[Opening Exercise data section]
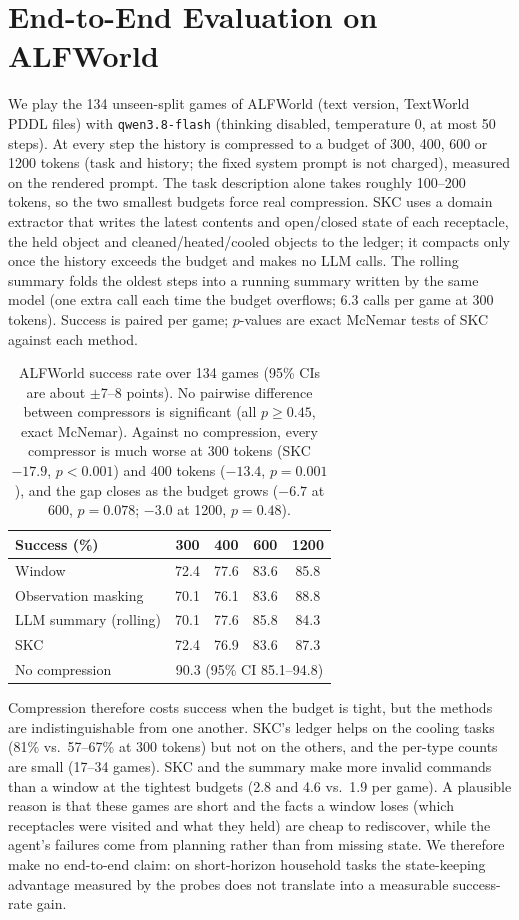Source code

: \section{End-to-End Evaluation on ALFWorld}
\label{app:alfworld}
We play the 134 unseen-split games of ALFWorld (text version, TextWorld PDDL
files) with \texttt{qwen3.8-flash} (thinking disabled, temperature 0, at most 50
steps). At every step the history is compressed to a budget of 300, 400, 600 or
1200 tokens (task and history; the fixed system prompt is not charged), measured
on the rendered prompt. The task description alone takes roughly 100--200
tokens, so the two smallest budgets force real compression. SKC uses a domain
extractor that writes the latest contents and open/closed state of each
receptacle, the held object and cleaned/heated/cooled objects to the ledger; it
compacts only once the history exceeds the budget and makes no LLM calls. The
rolling summary folds the oldest steps into a running summary written by the
same model (one extra call each time the budget overflows; 6.3 calls per game
at 300 tokens). Success is paired per game; $p$-values are exact McNemar tests
of SKC against each method.

\begin{table}[h]
\centering\small
\begin{tabular}{lcccc}
\toprule
Success (\%) & 300 & 400 & 600 & 1200 \\
\midrule
Window & 72.4 & 77.6 & 83.6 & 85.8 \\
Observation masking & 70.1 & 76.1 & 83.6 & 88.8 \\
LLM summary (rolling) & 70.1 & 77.6 & 85.8 & 84.3 \\
SKC & 72.4 & 76.9 & 83.6 & 87.3 \\
\midrule
No compression & \multicolumn{4}{c}{90.3 (95\% CI 85.1--94.8)} \\
\bottomrule
\end{tabular}
\caption{ALFWorld success rate over 134 games (95\% CIs are about $\pm$7--8
points). No pairwise difference between compressors is significant (all $p\ge
0.45$, exact McNemar). Against no compression, every compressor is much worse at
300 tokens (SKC $-17.9$, $p<0.001$) and 400 tokens ($-13.4$, $p=0.001$), and
the gap closes as the budget grows ($-6.7$ at 600, $p=0.078$; $-3.0$ at 1200,
$p=0.48$).}
\label{tab:alfworld}
\end{table}
Compression therefore costs success when the budget is tight, but the methods
are indistinguishable from one another. SKC's ledger helps on the cooling tasks
(81\% vs.\ 57--67\% at 300 tokens) but not on the others, and the per-type
counts are small (17--34 games). SKC and the summary make more invalid commands
than a window at the tightest budgets (2.8 and 4.6 vs.\ 1.9 per game).
A plausible reason is that these games are short and the facts a window loses
(which receptacles were visited and what they held) are cheap to rediscover,
while the agent's failures come from planning rather than from missing state.
We therefore make no end-to-end claim: on short-horizon household tasks the
state-keeping advantage measured by the probes does not translate into a
measurable success-rate gain.

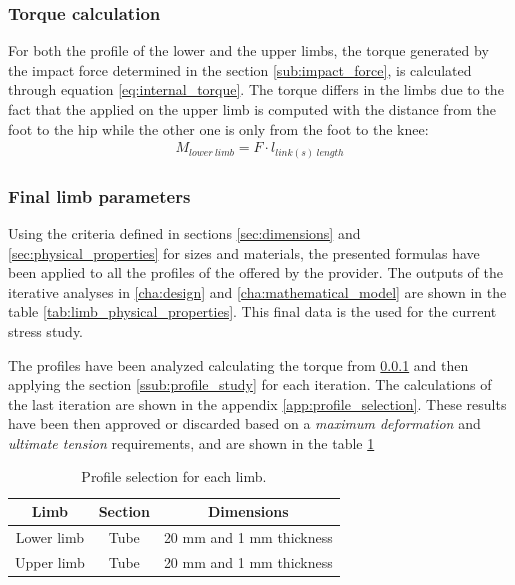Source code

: \subsubsection{Torque calculation} %
\label{ssub:torque_calculation}
  For both the profile of the lower and the upper limbs, the torque generated by the impact force determined in the section \ref{sub:impact_force}, is calculated through equation \ref{eq:internal_torque}.
  The torque differs in the limbs due to the fact that the applied on the upper limb is computed with the distance from the foot to the hip while the other one is only from the foot to the knee:
  \begin{equation}
  \begin{aligned}
  \label{eq:internal_torque}
     M_{lower\ limb} = F \cdot l_{link(s)\ length}
  \end{aligned}
  \end{equation}

\subsubsection{Final limb parameters} %
\label{ssub:final_limb_parameters}
Using the criteria defined in sections \ref{sec:dimensions} and \ref{sec:physical_properties} for sizes and materials, the presented formulas have been applied to all the profiles of the offered by the provider.
The outputs of the iterative analyses in \ref{cha:design} and \ref{cha:mathematical_model} are shown in the table \ref{tab:limb_physical_properties}. 
This final data is the used for the current stress study.

The profiles have been analyzed calculating the torque from \ref{ssub:torque_calculation} and then applying the section \ref{ssub:profile_study} for each iteration.
The calculations of the last iteration are shown in the appendix \ref{app:profile_selection}.
These results have been then approved or discarded based on a \textit{maximum deformation} and \textit{ultimate tension} requirements, and are shown in the table \ref{tab:profile_selection}

\begin{table}[ht!]
\centering
\caption{Profile selection for each limb.}
\label{tab:profile_selection}
\begin{tabular}{c|c|c}
  \textbf{Limb} & \textbf{Section} & \textbf{Dimensions} \\ \hline
  Lower limb & Tube & 20 mm and 1 mm thickness \\ \hline
  Upper limb & Tube & 20 mm and 1 mm thickness 
\end{tabular}
\end{table}




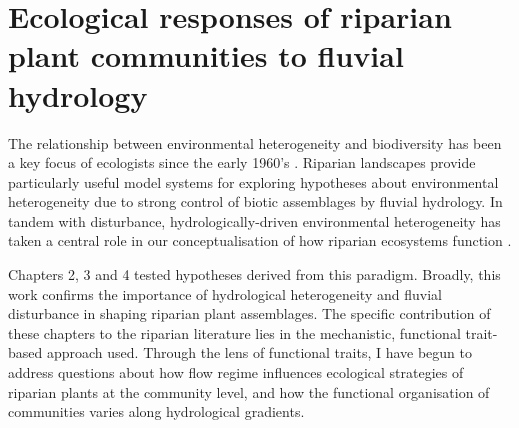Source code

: \documentclass[openright,12pt,a4paper]{memoir}
\begin{document}
\section{Ecological responses of riparian plant communities to fluvial hydrology}
The relationship between environmental heterogeneity and biodiversity has been a key focus of ecologists since the early 1960’s \citep{MacArthur1961, Stein2014}. Riparian landscapes provide particularly useful model systems for exploring hypotheses about environmental heterogeneity due to strong control of biotic assemblages by fluvial hydrology. In tandem with disturbance, hydrologically-driven environmental heterogeneity has taken a central role in our conceptualisation of how riparian ecosystems function \citep{Poff1997, Naiman2005}.

Chapters 2, 3 and 4 tested hypotheses derived from this paradigm. Broadly, this work confirms the importance of hydrological heterogeneity and fluvial disturbance in shaping riparian plant assemblages. The specific contribution of these chapters to the riparian literature lies in the mechanistic, functional trait-based approach used. Through the lens of functional traits, I have begun to address questions about how flow regime influences ecological strategies of riparian plants at the community level, and how the functional organisation of communities varies along hydrological gradients.
\end{document}
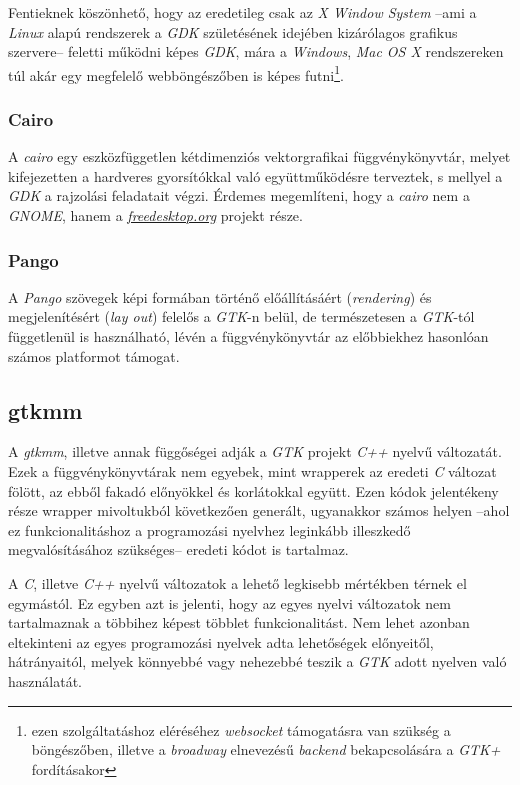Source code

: Fentieknek köszönhető, hogy az eredetileg csak az \textit{X Window System} --ami a \textit{Linux} alapú rendszerek a \textit{GDK} születésének idejében kizárólagos grafikus szervere-- feletti működni képes \textit{GDK}, mára a \textit{Windows}, \textit{Mac OS X} rendszereken túl akár egy megfelelő webböngészőben is képes futni\footnote{ezen szolgáltatáshoz eléréséhez \textit{websocket} támogatásra van szükség a böngészőben, illetve a \textit{broadway} elnevezésű \textit{backend} bekapcsolására a \textit{GTK+} fordításakor}.

\subsubsection{Cairo}

A \textit{cairo} egy eszközfüggetlen kétdimenziós vektorgrafikai függvénykönyvtár, melyet kifejezetten a hardveres gyorsítókkal való együttműködésre terveztek, s mellyel a \textit{GDK} a rajzolási feladatait végzi. Érdemes megemlíteni, hogy a \textit{cairo} nem a \textit{GNOME}, hanem a \href{http://freedesktop.org}{\textit{freedesktop.org}} projekt része.

\subsubsection{Pango}

A \textit{Pango} szövegek képi formában történő előállításáért (\textit{rendering}) és megjelenítésért (\textit{lay out}) felelős a \textit{GTK}-n belül, de természetesen a \textit{GTK}-tól függetlenül is használható, lévén a függvénykönyvtár az előbbiekhez hasonlóan számos platformot támogat.


\subsection{gtkmm}

A \textit{gtkmm}, illetve annak függőségei adják a \textit{GTK} projekt \textit{C++} nyelvű változatát. Ezek a függvénykönyvtárak nem egyebek, mint wrapperek az eredeti \textit{C} változat fölött, az ebből fakadó előnyökkel és korlátokkal együtt. Ezen kódok jelentékeny része wrapper mivoltukból következően generált, ugyanakkor számos helyen --ahol ez funkcionalitáshoz a programozási nyelvhez leginkább illeszkedő megvalósításához szükséges-- eredeti kódot is tartalmaz.

A \textit{C}, illetve \textit{C++} nyelvű változatok a lehető legkisebb mértékben térnek el egymástól. Ez egyben azt is jelenti, hogy az egyes nyelvi változatok nem tartalmaznak a többihez képest többlet funkcionalitást. Nem lehet azonban eltekinteni az egyes programozási nyelvek adta lehetőségek előnyeitől, hátrányaitól, melyek könnyebbé vagy nehezebbé teszik a \textit{GTK} adott nyelven való használatát.

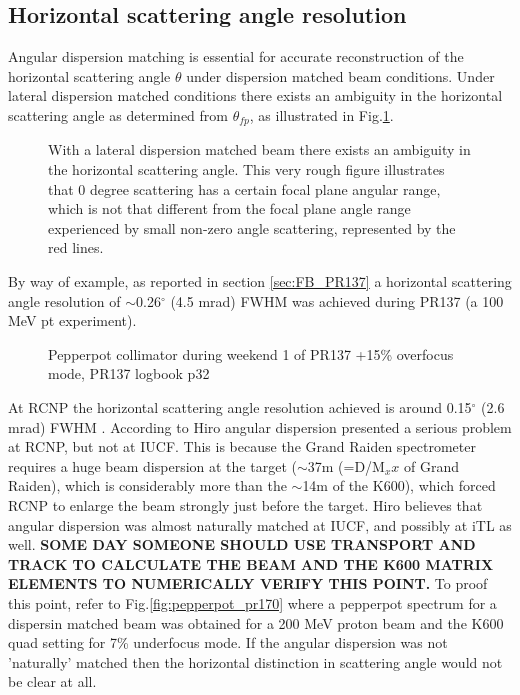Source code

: \documentclass[11pt]{report}
\begin{document}
\subsection{Horizontal scattering angle resolution}
Angular dispersion matching is essential for
accurate reconstruction of the horizontal scattering angle $\theta$ 
under dispersion matched beam conditions.
Under lateral dispersion matched conditions there exists
an ambiguity in the horizontal scattering angle as determined from $\theta_{fp}$,
as illustrated in Fig.\ref{fig:ang-disp-matching}.

\begin{figure}[!h]
\centerline{\vspace{0cm}\hspace{0cm}
}
\centering
\caption{With a lateral dispersion matched beam there exists
an ambiguity in the horizontal scattering angle. This very rough figure illustrates that 
0 degree scattering has a certain focal plane angular range, which is not that different from the
focal plane angle range experienced by small non-zero angle scattering, represented by the red lines. }
\label{fig:ang-disp-matching}
\end{figure} 

By way of example, as reported in section \ref{sec:FB_PR137} 
a horizontal scattering angle resolution of  $\sim$0.26$^{\circ}$ (4.5 mrad) FWHM 
was achieved during PR137 (a 100 MeV pt experiment).

\begin{figure}[!h]
\centerline{\vspace{0cm}\hspace{0cm}
}
\centering
\caption{Pepperpot collimator during weekend 1 of PR137 +15\% overfocus mode, PR137 logbook p32 }
\label{fig:pepperpot_plus15}
\end{figure} 

At RCNP the horizontal scattering angle resolution achieved is around 0.15$^{\circ}$ (2.6 mrad) FWHM \cite{Tam09}.
According to Hiro angular dispersion presented a serious problem at RCNP, but not at IUCF. 
This is because the Grand Raiden spectrometer requires a huge
beam dispersion at the target ($\sim$37m (=D/M$_xx$ of Grand Raiden), which is considerably 
more than the $\sim$14m of the K600), which forced RCNP to enlarge the beam strongly just before the target.
Hiro believes that angular dispersion was almost naturally matched at IUCF, and possibly at iTL as well.
{\bf SOME DAY SOMEONE SHOULD USE TRANSPORT AND TRACK TO CALCULATE THE BEAM AND THE K600 MATRIX ELEMENTS TO
NUMERICALLY VERIFY THIS POINT.} 
To proof this point, refer to Fig.\ref{fig:pepperpot_pr170}
where a pepperpot spectrum for a dispersin matched beam was obtained for a 200 MeV proton beam
and the K600 quad setting for 7\% underfocus mode. If the angular dispersion was not 'naturally' matched
then the horizontal distinction in scattering angle would not be clear at all.
\end{document}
[Closing Exercise data section]
Task to complete - Print exactly the lines above, between the one holding "an ambiguity in the horizontal scattering angle." and the one holding "and the K600 quad", inclusive, and nothing besides.

Answer section -
an ambiguity in the horizontal scattering angle. This very rough figure illustrates that 
0 degree scattering has a certain focal plane angular range, which is not that different from the
focal plane angle range experienced by small non-zero angle scattering, represented by the red lines. }
\label{fig:ang-disp-matching}
\end{figure} 

By way of example, as reported in section \ref{sec:FB_PR137} 
a horizontal scattering angle resolution of  $\sim$0.26$^{\circ}$ (4.5 mrad) FWHM 
was achieved during PR137 (a 100 MeV pt experiment).

\begin{figure}[!h]
\centerline{\vspace{0cm}\hspace{0cm}
}
\centering
\caption{Pepperpot collimator during weekend 1 of PR137 +15\% overfocus mode, PR137 logbook p32 }
\label{fig:pepperpot_plus15}
\end{figure} 

At RCNP the horizontal scattering angle resolution achieved is around 0.15$^{\circ}$ (2.6 mrad) FWHM \cite{Tam09}.
According to Hiro angular dispersion presented a serious problem at RCNP, but not at IUCF. 
This is because the Grand Raiden spectrometer requires a huge
beam dispersion at the target ($\sim$37m (=D/M$_xx$ of Grand Raiden), which is considerably 
more than the $\sim$14m of the K600), which forced RCNP to enlarge the beam strongly just before the target.
Hiro believes that angular dispersion was almost naturally matched at IUCF, and possibly at iTL as well.
{\bf SOME DAY SOMEONE SHOULD USE TRANSPORT AND TRACK TO CALCULATE THE BEAM AND THE K600 MATRIX ELEMENTS TO
NUMERICALLY VERIFY THIS POINT.} 
To proof this point, refer to Fig.\ref{fig:pepperpot_pr170}
where a pepperpot spectrum for a dispersin matched beam was obtained for a 200 MeV proton beam
and the K600 quad setting for 7\% underfocus mode. If the angular dispersion was not 'naturally' matched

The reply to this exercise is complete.